PROBLEM DESCRIPTION:
Whenever a line in the data below includes the string "Point", copy it out.

MATERIAL TO PROCESS:

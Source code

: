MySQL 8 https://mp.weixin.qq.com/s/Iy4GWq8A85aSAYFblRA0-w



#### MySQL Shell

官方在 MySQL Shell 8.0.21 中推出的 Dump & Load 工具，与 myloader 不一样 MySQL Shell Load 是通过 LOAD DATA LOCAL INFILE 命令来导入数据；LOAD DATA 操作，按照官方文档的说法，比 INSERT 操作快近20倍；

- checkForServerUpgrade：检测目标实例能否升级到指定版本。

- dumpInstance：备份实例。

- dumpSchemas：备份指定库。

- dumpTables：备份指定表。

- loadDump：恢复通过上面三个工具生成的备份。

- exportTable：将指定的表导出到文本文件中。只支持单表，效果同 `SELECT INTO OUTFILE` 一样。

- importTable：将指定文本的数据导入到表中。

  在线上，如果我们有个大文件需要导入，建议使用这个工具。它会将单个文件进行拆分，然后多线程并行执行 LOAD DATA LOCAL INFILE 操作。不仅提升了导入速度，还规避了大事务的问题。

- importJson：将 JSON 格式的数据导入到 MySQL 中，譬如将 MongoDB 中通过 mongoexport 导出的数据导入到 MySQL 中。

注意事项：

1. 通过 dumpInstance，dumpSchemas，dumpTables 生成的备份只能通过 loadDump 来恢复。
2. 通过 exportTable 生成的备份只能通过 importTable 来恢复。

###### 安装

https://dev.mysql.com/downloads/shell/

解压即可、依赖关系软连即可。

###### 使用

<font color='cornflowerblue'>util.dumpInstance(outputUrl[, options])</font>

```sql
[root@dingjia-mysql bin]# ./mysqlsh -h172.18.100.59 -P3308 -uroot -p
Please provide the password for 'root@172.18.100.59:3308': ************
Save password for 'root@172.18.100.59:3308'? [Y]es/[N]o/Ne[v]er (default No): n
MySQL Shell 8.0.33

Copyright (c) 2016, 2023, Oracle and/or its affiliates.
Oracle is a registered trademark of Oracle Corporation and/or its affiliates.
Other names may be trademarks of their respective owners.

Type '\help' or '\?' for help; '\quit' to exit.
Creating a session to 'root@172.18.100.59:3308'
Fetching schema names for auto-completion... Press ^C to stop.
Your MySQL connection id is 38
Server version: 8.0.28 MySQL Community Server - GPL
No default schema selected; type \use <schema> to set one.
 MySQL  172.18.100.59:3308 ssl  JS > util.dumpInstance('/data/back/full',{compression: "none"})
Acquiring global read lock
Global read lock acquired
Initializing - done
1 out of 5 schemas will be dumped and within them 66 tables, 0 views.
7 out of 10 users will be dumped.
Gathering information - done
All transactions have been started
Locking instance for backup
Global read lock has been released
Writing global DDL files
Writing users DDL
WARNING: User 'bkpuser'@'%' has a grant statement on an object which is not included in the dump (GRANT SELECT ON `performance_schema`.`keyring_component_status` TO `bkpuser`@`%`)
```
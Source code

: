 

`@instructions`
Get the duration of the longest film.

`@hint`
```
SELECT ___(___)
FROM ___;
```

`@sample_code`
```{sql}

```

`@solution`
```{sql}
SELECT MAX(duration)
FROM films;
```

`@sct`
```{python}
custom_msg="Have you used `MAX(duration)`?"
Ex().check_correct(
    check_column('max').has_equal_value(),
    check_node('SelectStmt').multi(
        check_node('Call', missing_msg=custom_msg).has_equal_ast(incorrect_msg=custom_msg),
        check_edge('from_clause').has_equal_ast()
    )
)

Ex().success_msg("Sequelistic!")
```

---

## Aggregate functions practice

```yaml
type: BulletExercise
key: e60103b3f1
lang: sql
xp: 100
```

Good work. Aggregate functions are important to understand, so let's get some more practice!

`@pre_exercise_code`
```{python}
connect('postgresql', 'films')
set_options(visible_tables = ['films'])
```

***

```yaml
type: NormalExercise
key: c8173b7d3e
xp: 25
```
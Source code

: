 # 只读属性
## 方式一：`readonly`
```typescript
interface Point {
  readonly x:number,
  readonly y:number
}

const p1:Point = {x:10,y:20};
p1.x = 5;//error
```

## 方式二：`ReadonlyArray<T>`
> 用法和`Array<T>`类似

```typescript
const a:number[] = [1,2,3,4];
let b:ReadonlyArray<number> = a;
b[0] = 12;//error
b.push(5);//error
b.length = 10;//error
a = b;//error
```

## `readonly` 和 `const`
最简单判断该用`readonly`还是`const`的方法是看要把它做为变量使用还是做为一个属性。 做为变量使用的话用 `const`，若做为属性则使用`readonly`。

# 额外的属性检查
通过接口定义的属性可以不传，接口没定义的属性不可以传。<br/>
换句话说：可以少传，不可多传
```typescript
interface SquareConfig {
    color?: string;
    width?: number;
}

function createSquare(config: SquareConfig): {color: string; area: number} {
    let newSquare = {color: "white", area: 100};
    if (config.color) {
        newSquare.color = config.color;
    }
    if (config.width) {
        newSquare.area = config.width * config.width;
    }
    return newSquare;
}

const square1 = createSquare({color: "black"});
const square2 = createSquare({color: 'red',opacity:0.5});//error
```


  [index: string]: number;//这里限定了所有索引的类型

RESPONSE TO THE TASK:
interface Point {
const p1:Point = {x:10,y:20};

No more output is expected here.